Duluth's population falls by 614
The population of Duluth has dropped, again. According to a report issued Thursday by the U.S. Census Bureau, Duluth's population dropped by 614 people from 2005 to 2006. "That has been the sort of general trend for a long time," said Tom Gillasp...
The population of Duluth has dropped, again.
According to a report issued Thursday by the U.S. Census Bureau, Duluth's population dropped by 614 people from 2005 to 2006.
"That has been the sort of general trend for a long time," said Tom Gillaspy, a state demographer for Minnesota.
According to the Census Bureau, Duluth's population has dropped by 2,055 people since 2000. In the last year, the population dropped from 84,781 to 84,167.
One of the main contributors is an aging population, Gillaspy said.
"Think of a young couple that gets married.
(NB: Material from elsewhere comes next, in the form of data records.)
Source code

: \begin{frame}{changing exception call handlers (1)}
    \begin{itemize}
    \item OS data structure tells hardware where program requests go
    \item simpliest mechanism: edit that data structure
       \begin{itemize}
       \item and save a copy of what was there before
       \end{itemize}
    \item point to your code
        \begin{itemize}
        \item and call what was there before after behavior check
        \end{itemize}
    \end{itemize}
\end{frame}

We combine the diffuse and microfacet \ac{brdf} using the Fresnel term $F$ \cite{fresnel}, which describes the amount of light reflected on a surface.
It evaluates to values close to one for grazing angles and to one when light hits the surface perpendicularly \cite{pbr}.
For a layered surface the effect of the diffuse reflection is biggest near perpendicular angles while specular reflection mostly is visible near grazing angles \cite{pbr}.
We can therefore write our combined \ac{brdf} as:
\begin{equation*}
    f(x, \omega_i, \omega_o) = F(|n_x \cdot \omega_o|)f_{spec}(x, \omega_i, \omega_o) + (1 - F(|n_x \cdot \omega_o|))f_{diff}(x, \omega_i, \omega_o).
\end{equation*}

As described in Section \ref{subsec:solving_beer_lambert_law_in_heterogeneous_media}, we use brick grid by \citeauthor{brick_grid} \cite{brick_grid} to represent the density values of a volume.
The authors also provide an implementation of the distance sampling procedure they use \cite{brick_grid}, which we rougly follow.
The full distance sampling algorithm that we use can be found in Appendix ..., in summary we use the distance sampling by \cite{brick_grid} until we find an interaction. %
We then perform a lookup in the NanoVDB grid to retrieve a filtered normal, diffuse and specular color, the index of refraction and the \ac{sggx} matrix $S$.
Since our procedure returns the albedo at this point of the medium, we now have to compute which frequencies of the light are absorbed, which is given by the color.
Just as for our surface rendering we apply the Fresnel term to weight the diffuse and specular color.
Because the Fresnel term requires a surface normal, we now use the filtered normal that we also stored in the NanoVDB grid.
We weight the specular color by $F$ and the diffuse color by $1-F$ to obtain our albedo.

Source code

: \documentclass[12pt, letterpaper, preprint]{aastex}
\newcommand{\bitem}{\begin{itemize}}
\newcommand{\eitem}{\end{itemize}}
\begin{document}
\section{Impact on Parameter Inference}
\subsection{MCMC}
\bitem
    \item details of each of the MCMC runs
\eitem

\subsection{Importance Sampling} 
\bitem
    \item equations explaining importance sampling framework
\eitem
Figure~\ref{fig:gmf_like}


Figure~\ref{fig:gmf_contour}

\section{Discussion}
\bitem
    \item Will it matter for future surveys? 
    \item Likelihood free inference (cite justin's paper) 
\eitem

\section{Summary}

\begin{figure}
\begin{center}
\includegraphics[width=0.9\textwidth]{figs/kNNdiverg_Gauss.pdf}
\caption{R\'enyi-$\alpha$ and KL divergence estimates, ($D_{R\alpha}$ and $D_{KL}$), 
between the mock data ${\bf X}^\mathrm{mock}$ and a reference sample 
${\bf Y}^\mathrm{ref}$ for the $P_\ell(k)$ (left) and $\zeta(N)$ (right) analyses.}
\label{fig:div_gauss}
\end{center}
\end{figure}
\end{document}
They have two kids, now you've got four people; then one grows up and leaves, now it's three; then the other grows up and leaves and you're back to two again," Gillaspy said. "If we had an even spread of age distribution you wouldn't really notice any change, but since we have so many people approaching their 50s and 60s, the empty nesting has a bigger impact."
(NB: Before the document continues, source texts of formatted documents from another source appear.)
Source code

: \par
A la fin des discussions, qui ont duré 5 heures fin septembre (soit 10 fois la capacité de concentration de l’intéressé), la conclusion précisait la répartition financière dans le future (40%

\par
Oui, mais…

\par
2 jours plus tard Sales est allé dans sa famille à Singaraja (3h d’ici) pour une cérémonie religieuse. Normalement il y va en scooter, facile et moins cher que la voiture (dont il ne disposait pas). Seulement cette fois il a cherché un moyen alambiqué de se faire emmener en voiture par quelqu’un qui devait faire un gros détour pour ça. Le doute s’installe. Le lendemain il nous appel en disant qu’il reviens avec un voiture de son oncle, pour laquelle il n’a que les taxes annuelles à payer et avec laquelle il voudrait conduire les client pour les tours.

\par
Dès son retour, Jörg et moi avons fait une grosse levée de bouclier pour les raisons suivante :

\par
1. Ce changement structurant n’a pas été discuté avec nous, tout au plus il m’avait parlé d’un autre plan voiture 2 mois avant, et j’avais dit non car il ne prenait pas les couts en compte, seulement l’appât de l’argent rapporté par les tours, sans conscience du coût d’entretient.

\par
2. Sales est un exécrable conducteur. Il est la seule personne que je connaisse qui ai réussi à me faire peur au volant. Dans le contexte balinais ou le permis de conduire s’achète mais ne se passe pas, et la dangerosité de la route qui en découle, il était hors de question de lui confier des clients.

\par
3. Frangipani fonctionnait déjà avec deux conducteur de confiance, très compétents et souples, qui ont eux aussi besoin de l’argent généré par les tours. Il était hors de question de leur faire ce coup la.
The phenomenon has been going on for decades in Duluth and across the country, Gillaspy said.
Duluth has seen a slight decline in people living in what the state refers to as group quarters, or people living in institutions, dorms or group homes. Gillaspy said that population dropped by about 300 people, or 5 percent, between 2000 and 2005.
"Another part of it is Duluth city is sort of bounded in by other jurisdictions," Gillaspy said.
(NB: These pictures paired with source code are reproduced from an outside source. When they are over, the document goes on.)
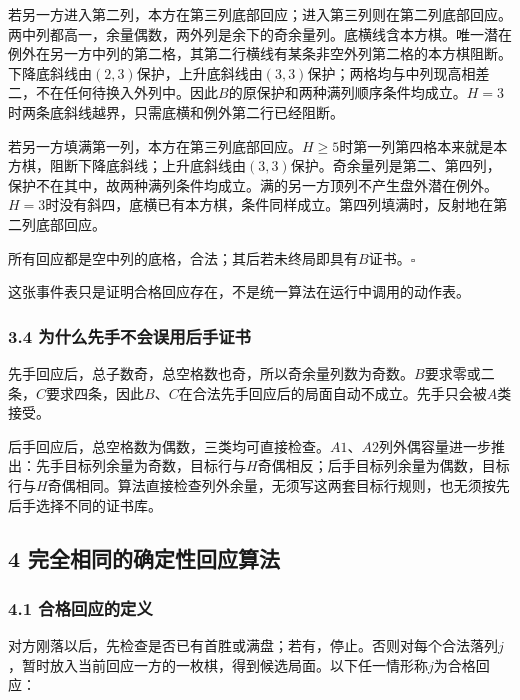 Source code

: \documentclass[
  a4paper,
]{article}
\begin{document}
若另一方进入第二列，本方在第三列底部回应；进入第三列则在第二列底部回应。两中列都高一，余量偶数，两外列是余下的奇余量列。底横线含本方棋。唯一潜在例外在另一方中列的第二格，其第二行横线有某条非空外列第二格的本方棋阻断。下降底斜线由\((2,3)\)保护，上升底斜线由\((3,3)\)保护；两格均与中列现高相差二，不在任何待换入外列中。因此\(B\)的原保护和两种满列顺序条件均成立。\(H=3\)时两条底斜线越界，只需底横和例外第二行已经阻断。

若另一方填满第一列，本方在第三列底部回应。\(H\ge 5\)时第一列第四格本来就是本方棋，阻断下降底斜线；上升底斜线由\((3,3)\)保护。奇余量列是第二、第四列，保护不在其中，故两种满列条件均成立。满的另一方顶列不产生盘外潜在例外。\(H=3\)时没有斜四，底横已有本方棋，条件同样成立。第四列填满时，反射地在第二列底部回应。

所有回应都是空中列的底格，合法；其后若未终局即具有\(B\)证书。\(\square\)

这张事件表只是证明合格回应存在，不是统一算法在运行中调用的动作表。

\subsubsection{3.4
为什么先手不会误用后手证书}\label{ux4e3aux4ec0ux4e48ux5148ux624bux4e0dux4f1aux8befux7528ux540eux624bux8bc1ux4e66}

先手回应后，总子数奇，总空格数也奇，所以奇余量列数为奇数。\(B\)要求零或二条，\(C\)要求四条，因此\(B\)、\(C\)在合法先手回应后的局面自动不成立。先手只会被\(A\)类接受。

后手回应后，总空格数为偶数，三类均可直接检查。\(A1\)、\(A2\)列外偶容量进一步推出：先手目标列余量为奇数，目标行与\(H\)奇偶相反；后手目标列余量为偶数，目标行与\(H\)奇偶相同。算法直接检查列外余量，无须写这两套目标行规则，也无须按先后手选择不同的证书库。

\subsection{4
完全相同的确定性回应算法}\label{ux5b8cux5168ux76f8ux540cux7684ux786eux5b9aux6027ux56deux5e94ux7b97ux6cd5}

\subsubsection{4.1
合格回应的定义}\label{ux5408ux683cux56deux5e94ux7684ux5b9aux4e49}

对方刚落以后，先检查是否已有首胜或满盘；若有，停止。否则对每个合法落列\(j\)，暂时放入当前回应一方的一枚棋，得到候选局面。以下任一情形称\(j\)为合格回应：
\end{document}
A slight drop is expected to continue across St. Louis County.
"We show a slight decline until 2010, but it's real slight, almost too close to call; then a slight increase to 2015," Gillaspy said. "It's going to be very, very modest; almost no change between now and 2020."
The state's 2006 census report is due out in mid-July.
Some Minnesota cities saw an increase in population, including Hermantown, Rochester and St. Cloud. Minneapolis had a slight bump, while St. Paul's population went down slightly, according to the report.